GOAL OF THE EXERCISE. Could you retype every line below exactly, omitting the images?

LISTED ENTRIES.

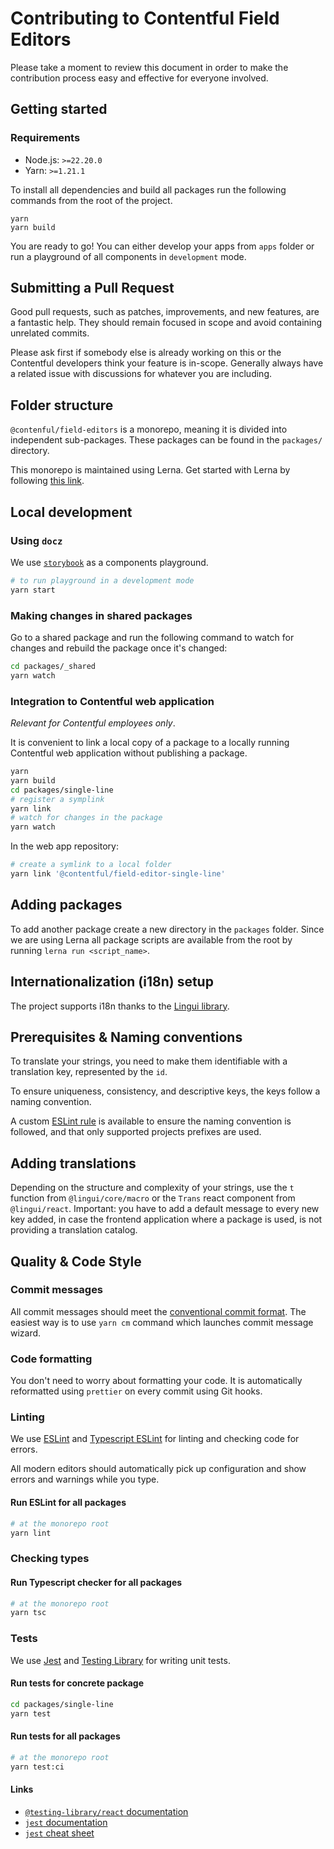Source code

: # Contributing to Contentful Field Editors

Please take a moment to review this document in order to make the contribution process easy and effective for everyone involved.

## Getting started

### Requirements

- Node.js: `>=22.20.0`
- Yarn: `>=1.21.1`

To install all dependencies and build all packages run the following commands from the root of the project.

```
yarn
yarn build
```

You are ready to go! You can either develop your apps from `apps` folder or run a playground of all components in `development` mode.

## Submitting a Pull Request

Good pull requests, such as patches, improvements, and new features, are a fantastic help. They should remain focused in scope and avoid containing unrelated commits.

Please ask first if somebody else is already working on this or the Contentful developers think your feature is in-scope. Generally always have a related issue with discussions for whatever you are including.

## Folder structure

`@contenful/field-editors` is a monorepo, meaning it is divided into independent sub-packages.
These packages can be found in the `packages/` directory.

This monorepo is maintained using Lerna. Get started with Lerna by following [this link](https://github.com/lerna/lerna).

## Local development

### Using `docz`

We use [`storybook`](https://storybook.js.org//) as a components playground.

```bash
# to run playground in a development mode
yarn start
```

### Making changes in shared packages

Go to a shared package and run the following command to watch for changes and rebuild the package once it's changed:

```bash
cd packages/_shared
yarn watch
```

### Integration to Contentful web application

_Relevant for Contentful employees only_.

It is convenient to link a local copy of a package to a locally running Contentful web application without publishing a package.

```bash
yarn
yarn build
cd packages/single-line
# register a symplink
yarn link
# watch for changes in the package
yarn watch
```

In the web app repository:

```bash
# create a symlink to a local folder
yarn link '@contentful/field-editor-single-line'
```

## Adding packages

To add another package create a new directory in the `packages` folder. Since we are using Lerna all package scripts are available from the root by running `lerna run <script_name>`.

## Internationalization (i18n) setup

The project supports i18n thanks to the [Lingui library](https://lingui.dev/).

## Prerequisites & Naming conventions

To translate your strings, you need to make them identifiable with a translation key, represented by the `id`.

To ensure uniqueness, consistency, and descriptive keys, the keys follow a naming convention.

A custom [ESLint rule](./tools/eslint-rules/custom/enforce-translation-key-naming.js) is available to ensure the naming convention is followed, and that only supported projects prefixes are used.

## Adding translations

Depending on the structure and complexity of your strings, use the `t` function from `@lingui/core/macro` or the `Trans` react component from `@lingui/react`. Important: you have to add a default message to every new key added, in case the frontend application where a package is used, is not providing a translation catalog.

## Quality & Code Style

### Commit messages

All commit messages should meet the [conventional commit format](https://github.com/conventional-changelog/commitlint). The easiest way is to use `yarn cm` command which launches commit message wizard.

### Code formatting

You don't need to worry about formatting your code. It is automatically reformatted using `prettier` on every commit using Git hooks.

### Linting

We use [ESLint](https://eslint.org/) and [Typescript ESLint](https://github.com/typescript-eslint/typescript-eslint) for linting and checking code for errors.

All modern editors should automatically pick up configuration and show errors and warnings while you type.

#### Run ESLint for all packages

```bash
# at the monorepo root
yarn lint
```

### Checking types

#### Run Typescript checker for all packages

```bash
# at the monorepo root
yarn tsc
```

### Tests

We use [Jest](https://jestjs.io/) and [Testing Library](https://testing-library.com/) for writing unit tests.

#### Run tests for concrete package

```bash
cd packages/single-line
yarn test
```

#### Run tests for all packages

```bash
# at the monorepo root
yarn test:ci
```

#### Links

- [`@testing-library/react` documentation](https://testing-library.com/docs/react-testing-library/intro)
- [`jest` documentation](https://testing-library.com/docs/react-testing-library/intro)
- [`jest` cheat sheet](https://github.com/sapegin/jest-cheat-sheet)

EXPECTED ANSWER.
Source code

: # Contributing to Contentful Field Editors

Please take a moment to review this document in order to make the contribution process easy and effective for everyone involved.

## Getting started

### Requirements

- Node.js: `>=22.20.0`
- Yarn: `>=1.21.1`

To install all dependencies and build all packages run the following commands from the root of the project.

```
yarn
yarn build
```

You are ready to go! You can either develop your apps from `apps` folder or run a playground of all components in `development` mode.

## Submitting a Pull Request

Good pull requests, such as patches, improvements, and new features, are a fantastic help. They should remain focused in scope and avoid containing unrelated commits.

Please ask first if somebody else is already working on this or the Contentful developers think your feature is in-scope. Generally always have a related issue with discussions for whatever you are including.

## Folder structure

`@contenful/field-editors` is a monorepo, meaning it is divided into independent sub-packages.
These packages can be found in the `packages/` directory.

This monorepo is maintained using Lerna. Get started with Lerna by following [this link](https://github.com/lerna/lerna).

## Local development

### Using `docz`

We use [`storybook`](https://storybook.js.org//) as a components playground.

```bash
# to run playground in a development mode
yarn start
```

### Making changes in shared packages

Go to a shared package and run the following command to watch for changes and rebuild the package once it's changed:

```bash
cd packages/_shared
yarn watch
```

### Integration to Contentful web application

_Relevant for Contentful employees only_.

It is convenient to link a local copy of a package to a locally running Contentful web application without publishing a package.

```bash
yarn
yarn build
cd packages/single-line
# register a symplink
yarn link
# watch for changes in the package
yarn watch
```

In the web app repository:

```bash
# create a symlink to a local folder
yarn link '@contentful/field-editor-single-line'
```

## Adding packages

To add another package create a new directory in the `packages` folder. Since we are using Lerna all package scripts are available from the root by running `lerna run <script_name>`.

## Internationalization (i18n) setup

The project supports i18n thanks to the [Lingui library](https://lingui.dev/).

## Prerequisites & Naming conventions

To translate your strings, you need to make them identifiable with a translation key, represented by the `id`.

To ensure uniqueness, consistency, and descriptive keys, the keys follow a naming convention.

A custom [ESLint rule](./tools/eslint-rules/custom/enforce-translation-key-naming.js) is available to ensure the naming convention is followed, and that only supported projects prefixes are used.

## Adding translations

Depending on the structure and complexity of your strings, use the `t` function from `@lingui/core/macro` or the `Trans` react component from `@lingui/react`. Important: you have to add a default message to every new key added, in case the frontend application where a package is used, is not providing a translation catalog.

## Quality & Code Style

### Commit messages

All commit messages should meet the [conventional commit format](https://github.com/conventional-changelog/commitlint). The easiest way is to use `yarn cm` command which launches commit message wizard.

### Code formatting

You don't need to worry about formatting your code. It is automatically reformatted using `prettier` on every commit using Git hooks.

### Linting

We use [ESLint](https://eslint.org/) and [Typescript ESLint](https://github.com/typescript-eslint/typescript-eslint) for linting and checking code for errors.

All modern editors should automatically pick up configuration and show errors and warnings while you type.

#### Run ESLint for all packages

```bash
# at the monorepo root
yarn lint
```

### Checking types

#### Run Typescript checker for all packages

```bash
# at the monorepo root
yarn tsc
```

### Tests

We use [Jest](https://jestjs.io/) and [Testing Library](https://testing-library.com/) for writing unit tests.

#### Run tests for concrete package

```bash
cd packages/single-line
yarn test
```

#### Run tests for all packages

```bash
# at the monorepo root
yarn test:ci
```

#### Links

- [`@testing-library/react` documentation](https://testing-library.com/docs/react-testing-library/intro)
- [`jest` documentation](https://testing-library.com/docs/react-testing-library/intro)
- [`jest` cheat sheet](https://github.com/sapegin/jest-cheat-sheet)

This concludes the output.